So, the Gospel of Thomas, hidden in a clay jar for 1600 years, is one of these Gnostic (which is spelled GNostic) Gospels. Gnostic refers to one who “knows,” one who seeks spiritual insights from experience. Some of the other texts are the Apocalypse of Peter, the Gospel of Philip, Gospel of Mary Magdalene, Secret Book of John, and Secret Book of James.

As you heard from my Reading of portions of the “secret sayings” in the Gospel of Thomas, some are recognizable to any of us who are familiar with Christian scriptures because similar verses are found in the Biblical Gospels of Matthew, Mark, and Luke. Scholars think there may in fact be a common text among them.

Verse 33, for example: Jesus said, “For no one lights a lamp and puts it under a basket, nor does one put it in a hidden place. Rather, one puts it on a lampstand so that all who come and go will see its light.”

But, other portions of the Gospel of Thomas are not familiar and sound odd to my ears. Verse 7, for example: Jesus said, “Blessed is the lion that the human will eat, so that the lion becomes human. Cursed is the human that the lion will eat, and the lion will become human.” ???

Pagels compared the Gnostic Gospel of Thomas with the New Testament Gospel of John, which is so important to Roman Church doctrine, especially the Nicene Creed. She came to a startling conclusion. “I was frankly shocked when it occurred to me that perhaps the Gospel of John was written in response to the kind of teaching you have in Thomas,” she says. “It was a completely new perception, and I was stunned.”

John fervently opposed what the Gospel of Thomas teaches: that all humanity has direct access to God. That God’s light shines not only in Jesus but, potentially at least, in everyone. Remember Verse 3 in the Gospel of Thomas:

First, it makes light of the idea that the Kingdom of God is above us. It says, Jesus said, “If your leaders say to you, ‘Look, the Kingdom is in heaven,’ then the birds of heaven will precede you. If they say to you, ‘It is in the sea,’ then the fish will precede you. Rather, the Kingdom is inside you and outside you.”

Then Verse 3 goes on to declare what I think is very good psychology, “When you know yourselves, then you will be known, and you will understand that you are children of the living Father. But if you do not know yourselves, then you live in poverty, and you are poverty.” Thus, knowledge of the divine and self-knowledge—one requires the other.

According to the Gospel of Thomas, when certain disciples pleaded with Jesus to “show us the place where you are, since it is necessary for us to see it,” he does not bother to answer so misguided a question and redirects the disciples away from himself and toward the light hidden in each person. Jesus says, “There is light within a person of light, and it lights up the whole universe. If it does not shine, there is darkness.” Verse 24.

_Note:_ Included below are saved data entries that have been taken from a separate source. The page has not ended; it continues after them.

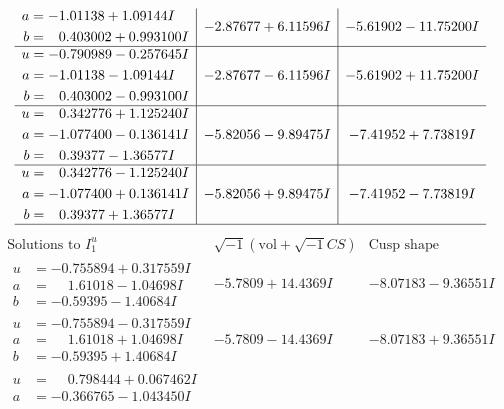 \documentclass[1p]{elsarticle_modified}
\theoremstyle{definition}
\newcommand{\I}{\sqrt{-1}}
\begin{document}
$$\begin{array}{c|c|c}
\begin{aligned}
a &= -1.01138 + 1.09144 I \\
b &= \phantom{-}0.403002 + 0.993100 I\end{aligned}
 & -2.87677 + 6.11596 I & -5.61902 - 11.75200 I \\ \hline\begin{aligned}
u &= -0.790989 - 0.257645 I \\
a &= -1.01138 - 1.09144 I \\
b &= \phantom{-}0.403002 - 0.993100 I\end{aligned}
 & -2.87677 - 6.11596 I & -5.61902 + 11.75200 I \\ \hline\begin{aligned}
u &= \phantom{-}0.342776 + 1.125240 I \\
a &= -1.077400 - 0.136141 I \\
b &= \phantom{-}0.39377 - 1.36577 I\end{aligned}
 & -5.82056 - 9.89475 I & -7.41952 + 7.73819 I \\ \hline\begin{aligned}
u &= \phantom{-}0.342776 - 1.125240 I \\
a &= -1.077400 + 0.136141 I \\
b &= \phantom{-}0.39377 + 1.36577 I\end{aligned}
 & -5.82056 + 9.89475 I & -7.41952 - 7.73819 I\\
 \hline 
 \end{array}$$\newpage$$\begin{array}{c|c|c}  
\text{Solutions to }I^u_{1}& \I (\text{vol} + \sqrt{-1}CS) & \text{Cusp shape}\\
 \hline 
\begin{aligned}
u &= -0.755894 + 0.317559 I \\
a &= \phantom{-}1.61018 - 1.04698 I \\
b &= -0.59395 - 1.40684 I\end{aligned}
 & -5.7809 + 14.4369 I & -8.07183 - 9.36551 I \\ \hline\begin{aligned}
u &= -0.755894 - 0.317559 I \\
a &= \phantom{-}1.61018 + 1.04698 I \\
b &= -0.59395 + 1.40684 I\end{aligned}
 & -5.7809 - 14.4369 I & -8.07183 + 9.36551 I \\ \hline\begin{aligned}
u &= \phantom{-}0.798444 + 0.067462 I \\
a &= -0.366765 - 1.043450 I \\

\end{aligned}
\end{array}$$
\end{document}
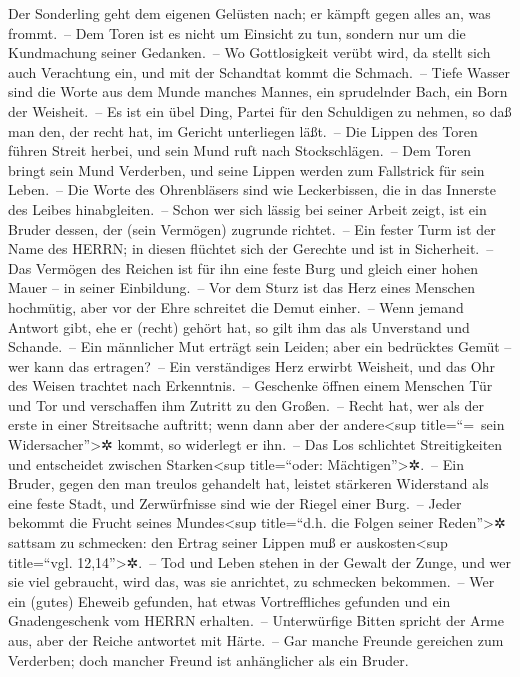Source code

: Der Sonderling geht dem eigenen Gelüsten nach; er kämpft
gegen alles an, was frommt.~-- Dem Toren ist es nicht um
Einsicht zu tun, sondern nur um die Kundmachung seiner Gedanken.~--
Wo Gottlosigkeit verübt wird, da stellt sich auch
Verachtung ein, und mit der Schandtat kommt die Schmach.~--
Tiefe Wasser sind die Worte aus dem Munde manches Mannes,
ein sprudelnder Bach, ein Born der Weisheit.~-- Es ist ein
übel Ding, Partei für den Schuldigen zu nehmen, so daß man den, der
recht hat, im Gericht unterliegen läßt.~-- Die Lippen des
Toren führen Streit herbei, und sein Mund ruft nach Stockschlägen.~--
Dem Toren bringt sein Mund Verderben, und seine Lippen
werden zum Fallstrick für sein Leben.~-- Die Worte des
Ohrenbläsers sind wie Leckerbissen, die in das Innerste des Leibes
hinabgleiten.~-- Schon wer sich lässig bei seiner Arbeit
zeigt, ist ein Bruder dessen, der (sein Vermögen) zugrunde richtet.~--
Ein fester Turm ist der Name des HERRN; in diesen
flüchtet sich der Gerechte und ist in Sicherheit.~-- Das
Vermögen des Reichen ist für ihn eine feste Burg und gleich einer hohen
Mauer -- in seiner Einbildung.~-- Vor dem Sturz ist das
Herz eines Menschen hochmütig, aber vor der Ehre schreitet die Demut
einher.~-- Wenn jemand Antwort gibt, ehe er (recht)
gehört hat, so gilt ihm das als Unverstand und Schande.~--
Ein männlicher Mut erträgt sein Leiden; aber ein
bedrücktes Gemüt -- wer kann das ertragen?~-- Ein
verständiges Herz erwirbt Weisheit, und das Ohr des Weisen trachtet nach
Erkenntnis.~-- Geschenke öffnen einem Menschen Tür und
Tor und verschaffen ihm Zutritt zu den Großen.~-- Recht
hat, wer als der erste in einer Streitsache auftritt; wenn dann aber der
andere\textless sup title=``=~sein Widersacher''\textgreater✲ kommt, so
widerlegt er ihn.~-- Das Los schlichtet Streitigkeiten
und entscheidet zwischen Starken\textless sup title=``oder:
Mächtigen''\textgreater✲.~-- Ein Bruder, gegen den man
treulos gehandelt hat, leistet stärkeren Widerstand als eine feste
Stadt, und Zerwürfnisse sind wie der Riegel einer Burg.~--
Jeder bekommt die Frucht seines Mundes\textless sup
title=``d.h. die Folgen seiner Reden''\textgreater✲ sattsam zu
schmecken: den Ertrag seiner Lippen muß er auskosten\textless sup
title=``vgl. 12,14''\textgreater✲.~-- Tod und Leben
stehen in der Gewalt der Zunge, und wer sie viel gebraucht, wird das,
was sie anrichtet, zu schmecken bekommen.~-- Wer ein
(gutes) Eheweib gefunden, hat etwas Vortreffliches gefunden und ein
Gnadengeschenk vom HERRN erhalten.~-- Unterwürfige Bitten
spricht der Arme aus, aber der Reiche antwortet mit Härte.~--
Gar manche Freunde gereichen zum Verderben; doch mancher
Freund ist anhänglicher als ein Bruder.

In contrast, according to the Gospel of John in the Christian scriptures, only Jesus Christ has that light (“I am the light of the world,” John’s Jesus says in John 8:12) and the only way to know God is through Jesus, who, John asserts, is God in human form. Pagels thinks that John’s message was chosen for the Christian scriptures because it unified the disparate Christian communities around a single belief, whereas Thomas’ message emphasizes the individual search for God, leaving Christianity open to diverse teachings and, therefore, disunity. Bad for the institutional church!

It seems to me to be an age-old issue, one with which we grapple even in Unitarian Universalism today: the tension between unity and disunity, how to include and hold together people with diverse experiences and theologies.

Yet, I think much was sacrificed when the Gospel of Thomas and other Gnostic texts were hidden in that clay jar near Nag Hammadi, Eqypt. As UU’s, our Fourth Principle, the “free and responsible search for truth and meaning,” resonates with Thomas’ idea that we each can find the light within ourselves. Furthermore, think of the first of the sources from which we say the living tradition we share draws: “direct experience of that transcending mystery and wonder…which moves us to a renewal of the spirit and an openness to the forces that create and uphold life.”

Let me close with one more line from the Gospel of Thomas, from Verse 50. Jesus said, “If they ask you, ‘what is the sign of your Father in you?’ say to them, ‘It is movement and rest.’” Not just energy. Not just solace. But both. Movement and rest.

So may it be for us. Amen.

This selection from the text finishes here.